Emily Burton Ketcham
(1838 – 1907)
A native of Grand Rapids, Emily Burton Ketcham was born in 1838 and dedicated thirty years of her life to women’s right to vote. Ketcham was the best known of the founders of Grand Rapids’ suffrage groups, having been a chartered member and serving four times as the president of the state organization.
Ketcham was instrumental in suffrage reform movements on the local, state, and national levels. She and her suffragist colleagues, notably Mary L. Doe and May Stocking Knaggs, underwrote the later important work of Clara Arthur and Lucia Voorhees Grimes.
Ketcham’s work began in 1873 during the initial effort to remove gender as a qualification for voting in Michigan. During that campaign, she developed lasting friendships with Elizabeth Cady Stanton and Susan B. Anthony. On the strength of Ketcham’s organizational prowess alone, Stanton and Anthony brought the National American Woman Suffrage Association (NAWSA) to Grand Rapids for its annual convention in 1899.

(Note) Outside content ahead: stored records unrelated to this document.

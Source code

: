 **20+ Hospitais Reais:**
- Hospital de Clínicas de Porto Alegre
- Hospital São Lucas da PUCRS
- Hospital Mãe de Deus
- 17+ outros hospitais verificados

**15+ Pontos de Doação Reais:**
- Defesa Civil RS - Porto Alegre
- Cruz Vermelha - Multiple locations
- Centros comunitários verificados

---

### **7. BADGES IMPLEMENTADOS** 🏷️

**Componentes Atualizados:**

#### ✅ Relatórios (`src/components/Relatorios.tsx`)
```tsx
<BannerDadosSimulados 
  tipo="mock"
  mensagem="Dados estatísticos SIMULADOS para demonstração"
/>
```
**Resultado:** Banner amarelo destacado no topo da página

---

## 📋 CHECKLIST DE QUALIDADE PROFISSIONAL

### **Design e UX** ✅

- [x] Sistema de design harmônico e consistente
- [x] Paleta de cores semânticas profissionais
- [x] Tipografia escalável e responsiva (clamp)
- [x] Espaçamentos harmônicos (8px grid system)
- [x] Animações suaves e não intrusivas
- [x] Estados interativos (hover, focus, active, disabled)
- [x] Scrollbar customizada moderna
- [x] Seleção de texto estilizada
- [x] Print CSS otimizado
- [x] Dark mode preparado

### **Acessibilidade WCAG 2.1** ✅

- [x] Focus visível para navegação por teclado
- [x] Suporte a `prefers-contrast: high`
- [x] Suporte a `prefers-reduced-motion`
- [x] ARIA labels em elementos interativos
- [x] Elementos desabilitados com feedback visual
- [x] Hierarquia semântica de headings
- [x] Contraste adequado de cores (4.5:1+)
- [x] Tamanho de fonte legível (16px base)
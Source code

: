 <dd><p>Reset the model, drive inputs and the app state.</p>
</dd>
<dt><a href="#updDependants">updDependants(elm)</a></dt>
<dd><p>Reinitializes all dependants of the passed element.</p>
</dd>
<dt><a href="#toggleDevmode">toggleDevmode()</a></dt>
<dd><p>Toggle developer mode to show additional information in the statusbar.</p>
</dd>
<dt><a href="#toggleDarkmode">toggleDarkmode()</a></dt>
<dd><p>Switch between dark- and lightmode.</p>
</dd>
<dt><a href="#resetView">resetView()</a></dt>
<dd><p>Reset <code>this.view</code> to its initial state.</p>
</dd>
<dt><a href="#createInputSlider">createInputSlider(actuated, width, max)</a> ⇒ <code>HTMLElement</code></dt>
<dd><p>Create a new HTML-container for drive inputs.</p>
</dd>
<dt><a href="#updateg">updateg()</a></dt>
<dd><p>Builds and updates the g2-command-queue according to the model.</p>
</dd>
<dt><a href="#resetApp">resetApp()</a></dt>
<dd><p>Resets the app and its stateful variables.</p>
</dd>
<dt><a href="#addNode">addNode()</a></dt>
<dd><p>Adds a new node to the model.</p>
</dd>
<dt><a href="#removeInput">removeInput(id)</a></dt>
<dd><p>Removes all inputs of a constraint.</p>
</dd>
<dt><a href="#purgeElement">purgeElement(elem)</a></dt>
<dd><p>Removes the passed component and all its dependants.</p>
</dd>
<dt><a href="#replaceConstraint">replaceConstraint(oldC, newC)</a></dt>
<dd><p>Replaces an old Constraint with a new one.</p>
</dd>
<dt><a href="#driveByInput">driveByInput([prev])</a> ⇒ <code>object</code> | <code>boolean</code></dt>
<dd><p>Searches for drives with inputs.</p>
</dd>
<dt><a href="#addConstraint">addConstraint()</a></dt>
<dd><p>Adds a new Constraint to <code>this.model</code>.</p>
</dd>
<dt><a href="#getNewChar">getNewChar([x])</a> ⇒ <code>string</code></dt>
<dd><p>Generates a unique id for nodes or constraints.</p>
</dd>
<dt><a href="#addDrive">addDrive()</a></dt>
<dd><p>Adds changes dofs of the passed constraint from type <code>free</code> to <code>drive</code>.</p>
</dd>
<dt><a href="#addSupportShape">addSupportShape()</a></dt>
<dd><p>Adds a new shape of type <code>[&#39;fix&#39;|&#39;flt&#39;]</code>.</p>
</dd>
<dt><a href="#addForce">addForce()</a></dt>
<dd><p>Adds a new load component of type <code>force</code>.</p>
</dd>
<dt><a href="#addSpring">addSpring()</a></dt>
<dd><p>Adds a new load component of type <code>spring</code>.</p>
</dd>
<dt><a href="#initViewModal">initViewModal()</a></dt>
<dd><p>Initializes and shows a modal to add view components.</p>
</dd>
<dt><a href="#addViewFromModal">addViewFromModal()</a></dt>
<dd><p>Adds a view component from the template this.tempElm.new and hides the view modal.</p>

By special invitation, Ketcham spoke in the Woman’s Building at the 1893 Chicago World’s Fair, and in 1894, she addressed the Congressional Judiciary Committee in Washington. Her presence there was permanently registered in a Matthew B. Brady photograph featuring Ms. Ketchum and Susan B. Anthony with the NAWSA executive board.
At the time of her death in Detroit in 1907, Ketcham’s famous colleagues published a memorial booklet. One paragraph begins: “Mrs. Ketcham’s public work was not entirely absorbed by her effort to gain the rights of citizenship for women. Every charitable, benevolent, and educational project for her home city claimed and received her.”
Ketcham’s husband, Smith G. Ketcham, openly supported her and “the good work” which she performed over a thirty-year period. He said with great pride, “One delight [of a recent trip to Idaho] was passing through three states where Equal Suffrage is a reality. I will try to shine by the reflected glory credited by your acquaintance.”